If she keeps giving big fat boners that were meant for border security, we’ll never be able to cockblock the flow of illegals.
I have the weirdest boner right now
GET OUT OF MY HEAD!
I have the weirdest bonus right now
You guys, you’d think that being a little hungover would be the PERFECT STORM for boner and fart jokes, but no.
My life is Yogurt Cup.

The boners are too damn big!
I gave a big fat boner to MY in laws just last Christmas. Its the gift that keeps on giving.
TWMSNBCS
I’m glad I’m not the only one who laughs at his name every time. Him and Albert Pujols.
Albert Pujols is nothing.

You have to keep them oiled.
#inappropriategum
talk about an iron lady… she didn’t even giggle or anything!
To be fair, border security funds really do give Republicans big fat boners.
Yeah! NM pride! But seriously, Susanna Martinez is the worst.
meh, i say fuck ‘em both. denish doesn’t support licenses for undocumented workers either. i did already vote for her though! had to after this gaff.
I know. It’s certainly a “lesser-of-two-evils” situation.
but susanna martinez is absolutely appalling. when her commercials come on univision i just want to strangle my teevee.
Land of Enchantment and also Brokencydegum
Honestly, I think Diane did the right thing. If a “big fat boner” comes out of your mouth, just keep on going until the job is done and hope no one notices.
BING BONG! BONERS! Bwahahahaha. Ah, people.
“Classic boners because boners.”–Gabe
Mayan calendar debacle downside: Years of drudgery and watching civilization slowly disintegrate rather than disappear in a fiery cataclysm.
Mayan calendar debacle upside: Years of new material to add to the TWSS Archive.
Werttrew, I hope your exhaustive Videogum website actually tracks said archive and its categories.
My professor is so old that he didn’t know about change in the definition of ‘boner.’ The title of each of his slides said Boner #1, Boner #2 and so on and so forth.
He was talking about mistakes people make when public speaking.
The worst part of getting a boner at work is not being able to do anything about it….gaddamnit
Depends on where you work.

“Bah!

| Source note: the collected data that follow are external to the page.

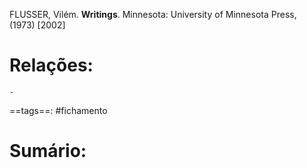 FLUSSER, Vilém. **Writings**. Minnesota: University of Minnesota Press, (1973) [2002] 
	
# Relações:
	- 
==tags==: #fichamento
# Sumário:   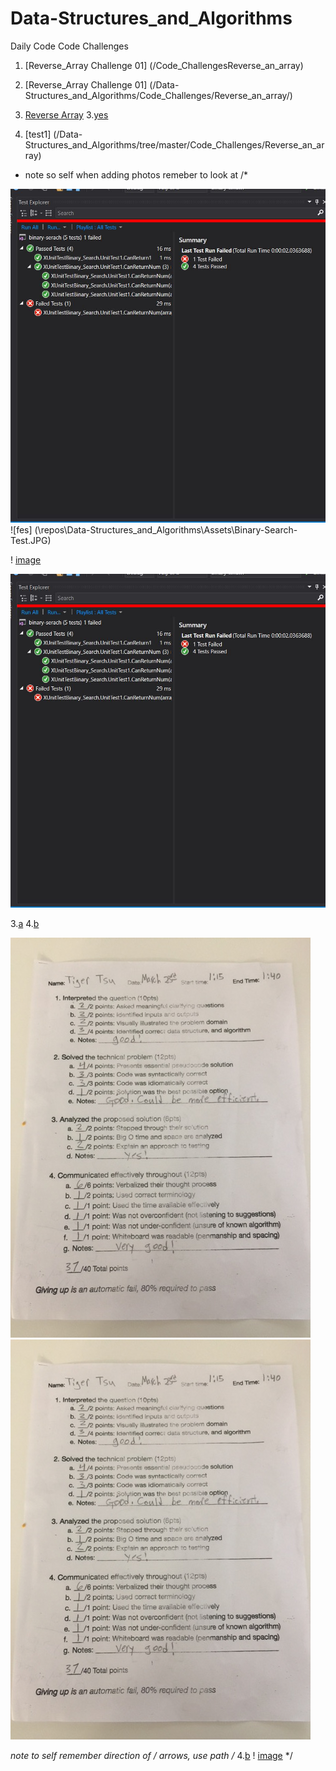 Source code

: # Data-Structures_and_Algorithms
Daily Code Code Challenges 
1. [Reverse_Array Challenge 01] (/Code_ChallengesReverse_an_array)

1. [Reverse_Array Challenge 01] (/Data-Structures_and_Algorithms/Code_Challenges/Reverse_an_array/)
2. [Reverse Array](../Data-Structures_and_Algorithms/Code_Challenges/Reverse_an_array)
3.[yes](Data-Structures_and_Algorithms/Code_Challenges/Reverse_an_array/)
4. [test1] (/Data-Structures_and_Algorithms/tree/master/Code_Challenges/Reverse_an_array)


* note so self when adding photos remeber to look at /*

![file](/Assets/Binary-Search-Test.JPG)
![fes] (\repos\Data-Structures_and_Algorithms\Assets\Binary-Search-Test.JPG)

! [image](/Assets/Binary-Search-Test.JPG)

![file](/Assets/Binary-Search-Test.JPG)

3.[a](/Code_Challenges/Reverse_an_array)
4.[b](/Code_Challenges/ShiftArray)

![images](/Assets/CodingChallenge05.JPG)
![images](\Assets\CodingChallenge05.JPG)

*note to self remember direction of / arrows, use path 
/*
4.[b](/Code_Challenges/ShiftArray)
! [image](/Assets/Binary-Search-Test.JPG)
*/
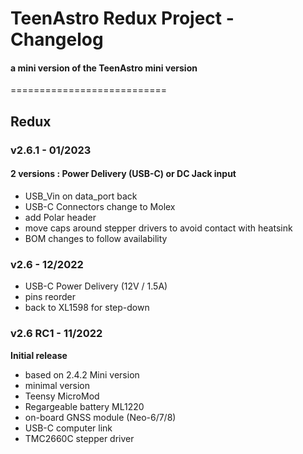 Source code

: # TeenAstro Redux Project - Changelog
#### a mini version of the TeenAstro mini version
===========================

## Redux


### v2.6.1 - 01/2023

#### 2 versions : Power Delivery (USB-C) or DC Jack input

* USB_Vin on data_port back
* USB-C Connectors change to Molex
* add Polar header
* move caps around stepper drivers to avoid contact with heatsink
* BOM changes to follow availability

### v2.6 - 12/2022

* USB-C Power Delivery (12V / 1.5A)
* pins reorder
* back to XL1598 for step-down

### v2.6 RC1 - 11/2022

**Initial release**

* based on 2.4.2 Mini version
* minimal version
* Teensy MicroMod
* Regargeable battery ML1220
* on-board GNSS module (Neo-6/7/8)
* USB-C computer link
* TMC2660C stepper driver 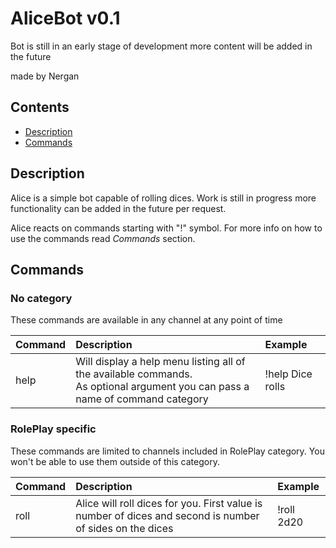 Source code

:# AliceBot v0.1

Bot is still in an early stage of development 
more content will be added in the future

made by Nergan

## Contents

- [Description](#description)
- [Commands](#commands)

## Description

Alice is a simple bot capable of rolling dices. Work is still in progress
more functionality can be added in the future per request.

Alice reacts on commands starting with "!" symbol. For more info
on how to use the commands read *Commands* section.

## Commands


### No category

These commands are available in any channel at any point of time

| **Command**     | **Description**                                                                                                                    | **Example**      |
|:----------------|:-----------------------------------------------------------------------------------------------------------------------------------|:-----------------|
| help <optional> | Will display a help menu listing all of the available commands. </br> As optional argument you can pass a name of command category | !help Dice rolls |


### RolePlay specific

These commands are limited to channels included in RolePlay category.
You won't be able to use them outside of this category.

| **Command** | **Description**                                                                                          | **Example** |
|:------------|:---------------------------------------------------------------------------------------------------------|:------------|
| roll        | Alice will roll dices for you. First value is number of dices and second is number of sides on the dices | !roll 2d20  | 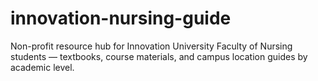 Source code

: # innovation-nursing-guide
Non-profit resource hub for Innovation University Faculty of Nursing students — textbooks, course materials, and campus location guides by academic level.
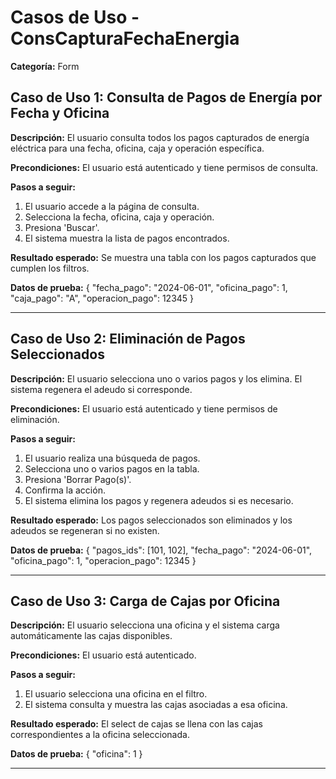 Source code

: # Casos de Uso - ConsCapturaFechaEnergia

**Categoría:** Form

## Caso de Uso 1: Consulta de Pagos de Energía por Fecha y Oficina

**Descripción:** El usuario consulta todos los pagos capturados de energía eléctrica para una fecha, oficina, caja y operación específica.

**Precondiciones:**
El usuario está autenticado y tiene permisos de consulta.

**Pasos a seguir:**
1. El usuario accede a la página de consulta.
2. Selecciona la fecha, oficina, caja y operación.
3. Presiona 'Buscar'.
4. El sistema muestra la lista de pagos encontrados.

**Resultado esperado:**
Se muestra una tabla con los pagos capturados que cumplen los filtros.

**Datos de prueba:**
{ "fecha_pago": "2024-06-01", "oficina_pago": 1, "caja_pago": "A", "operacion_pago": 12345 }

---

## Caso de Uso 2: Eliminación de Pagos Seleccionados

**Descripción:** El usuario selecciona uno o varios pagos y los elimina. El sistema regenera el adeudo si corresponde.

**Precondiciones:**
El usuario está autenticado y tiene permisos de eliminación.

**Pasos a seguir:**
1. El usuario realiza una búsqueda de pagos.
2. Selecciona uno o varios pagos en la tabla.
3. Presiona 'Borrar Pago(s)'.
4. Confirma la acción.
5. El sistema elimina los pagos y regenera adeudos si es necesario.

**Resultado esperado:**
Los pagos seleccionados son eliminados y los adeudos se regeneran si no existen.

**Datos de prueba:**
{ "pagos_ids": [101, 102], "fecha_pago": "2024-06-01", "oficina_pago": 1, "operacion_pago": 12345 }

---

## Caso de Uso 3: Carga de Cajas por Oficina

**Descripción:** El usuario selecciona una oficina y el sistema carga automáticamente las cajas disponibles.

**Precondiciones:**
El usuario está autenticado.

**Pasos a seguir:**
1. El usuario selecciona una oficina en el filtro.
2. El sistema consulta y muestra las cajas asociadas a esa oficina.

**Resultado esperado:**
El select de cajas se llena con las cajas correspondientes a la oficina seleccionada.

**Datos de prueba:**
{ "oficina": 1 }

---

I’ll get my secretary to get rid of it.” — D. Draper
You have the wrong secretary! Allison couldn’t handle the big fat boner. Mrs. Blankenship died because of it. Only Megan and her teefs can sustain against the big fat boner!
I love working from home @pervgum
Ok that definitely looks like I’m saying I work at pervgum. But I don’t! I raise research money to fight terminal childhood illness! Honest!
Although now the whole “getting a boner at work” thing is even more pervgum.
I’ll see myself out.
This made me laugh the hardest. Is pervgum hiring?
Yeah! Just go to http://www.theinternet.com, and you can fill out an application for one of our millions of online perv positions
A local New Mexico politics blog has the remix version up: http://nmdefamationsuit.com/post/1343928473
Just as great? This weather forecast:

That storm is just straight bonin’ Mexico
Look out, Sonora! I think he’s gonna…
Would you like a towel, Sonora?
“Okay, but just the tip” — Mexico
That’s weird, I also have a tattoo that reads “AFTERNOON T-STORMS,” although right now it just looks like “ARMS.”